Dr. Frank Colistro, a criminal psychologist not involved in the Heichel investigation, said in these types of cases, there may be warning signs.
"The typical problem is that everybody has a piece of the puzzle, but nobody has all of the pieces. So after the fact, people will come forward and say, 'you know, I should have come forward the night he did this or that,'" he explained.
Holt worked at a Subway restaurant in Troutdale until last summer. Co-workers there told KGW they were shocked to learn of his arrest.
"I found out they found her body and then I decided to look up the article. I saw his name and I read it literally four times. I looked at the picture and my jaw dropped because I was working with him, like, alone, so often and I never would have suspected that he would do that," said Holt's former Subway co-worker, Michelle Allen.

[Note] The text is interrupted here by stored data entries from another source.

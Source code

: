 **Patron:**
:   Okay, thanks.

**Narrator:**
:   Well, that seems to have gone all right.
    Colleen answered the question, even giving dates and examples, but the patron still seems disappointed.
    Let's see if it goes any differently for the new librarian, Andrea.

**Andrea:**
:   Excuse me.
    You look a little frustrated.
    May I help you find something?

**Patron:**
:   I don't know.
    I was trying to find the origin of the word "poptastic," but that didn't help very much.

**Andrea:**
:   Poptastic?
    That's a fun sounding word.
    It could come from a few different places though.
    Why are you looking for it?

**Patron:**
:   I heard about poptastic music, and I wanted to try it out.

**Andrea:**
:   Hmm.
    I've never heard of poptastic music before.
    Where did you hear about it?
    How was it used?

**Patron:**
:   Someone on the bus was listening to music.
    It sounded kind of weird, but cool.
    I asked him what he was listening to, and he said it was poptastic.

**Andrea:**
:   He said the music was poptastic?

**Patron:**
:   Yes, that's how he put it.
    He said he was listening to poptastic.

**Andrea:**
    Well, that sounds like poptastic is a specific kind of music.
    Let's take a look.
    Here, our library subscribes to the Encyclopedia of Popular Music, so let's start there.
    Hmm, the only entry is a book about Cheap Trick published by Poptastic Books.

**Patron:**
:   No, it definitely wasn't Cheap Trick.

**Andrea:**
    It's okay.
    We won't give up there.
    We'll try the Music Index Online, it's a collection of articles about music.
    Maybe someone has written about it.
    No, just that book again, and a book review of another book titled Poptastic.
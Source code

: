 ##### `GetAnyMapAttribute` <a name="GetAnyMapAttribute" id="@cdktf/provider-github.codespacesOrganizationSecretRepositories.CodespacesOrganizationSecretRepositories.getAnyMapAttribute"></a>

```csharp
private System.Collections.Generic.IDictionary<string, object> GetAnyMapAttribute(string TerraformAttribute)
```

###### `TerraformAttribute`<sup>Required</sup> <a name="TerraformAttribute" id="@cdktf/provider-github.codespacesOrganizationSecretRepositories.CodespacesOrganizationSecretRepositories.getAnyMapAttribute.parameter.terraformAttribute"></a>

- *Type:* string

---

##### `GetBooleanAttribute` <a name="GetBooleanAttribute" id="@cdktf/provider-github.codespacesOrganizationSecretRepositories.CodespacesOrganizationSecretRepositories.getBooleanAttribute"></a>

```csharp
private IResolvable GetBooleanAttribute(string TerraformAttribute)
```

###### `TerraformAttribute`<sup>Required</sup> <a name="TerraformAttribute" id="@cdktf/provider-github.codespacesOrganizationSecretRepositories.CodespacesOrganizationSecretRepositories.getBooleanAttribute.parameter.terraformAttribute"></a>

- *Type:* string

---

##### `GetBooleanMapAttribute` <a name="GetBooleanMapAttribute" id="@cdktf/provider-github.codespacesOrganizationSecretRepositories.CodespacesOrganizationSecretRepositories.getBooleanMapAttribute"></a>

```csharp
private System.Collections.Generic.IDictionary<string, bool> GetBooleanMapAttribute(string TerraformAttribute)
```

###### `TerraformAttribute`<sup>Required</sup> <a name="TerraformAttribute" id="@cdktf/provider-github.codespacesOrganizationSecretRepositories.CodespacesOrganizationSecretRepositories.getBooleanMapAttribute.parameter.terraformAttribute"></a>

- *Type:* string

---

Detectives first received information on Wednesday that led them to question Holt regarding Heichel’s disappearance. He voluntarily came to the police station for an interview, and detectives learned he was an acquaintance of Heichel and her husband.
It was also revealed he lived in the same apartment complex as the couple.
After the interview, Holt was free to go.
Police found evidence in a Walmart dumpster near where Heichel’s SUV was found, and they later found clues including a license plate on Larch Mountain near where her body was later found. This led detectives to conduct a second interview with Holt, which they said had many inconsistencies from his first interview.
During the second interview, detectives took fingerprints and DNA from Holt.
Timeline: The search for Whitney Heichel
On Friday morning, the crime lab received additional evidence tying Holt to Heichel’s car. Holt was asked to come in to the police department for an additional interview and was placed under arrest. Around that same time, detectives at Larch Mountain located Heichel’s body.
“I have never been prouder of the work of not only the Gresham Police Department, but also of the assistance provided by Multnomah County Sheriffs, Multnomah County District Attorney’s Office, the Oregon State Police and crime lab, Troutdale, Clackamas County Sheriffs, search and rescue teams from Multnomah County, and the FBI,” said Chief Craig Junginger with the Gresham Police Department.
Holt was moved from the Multnomah County Detention Center to the Clackamas County Jail Sunday morning because officials believe the murder happened in Clackamas County. He will remain on suicide watch until he is given a mental evaluation.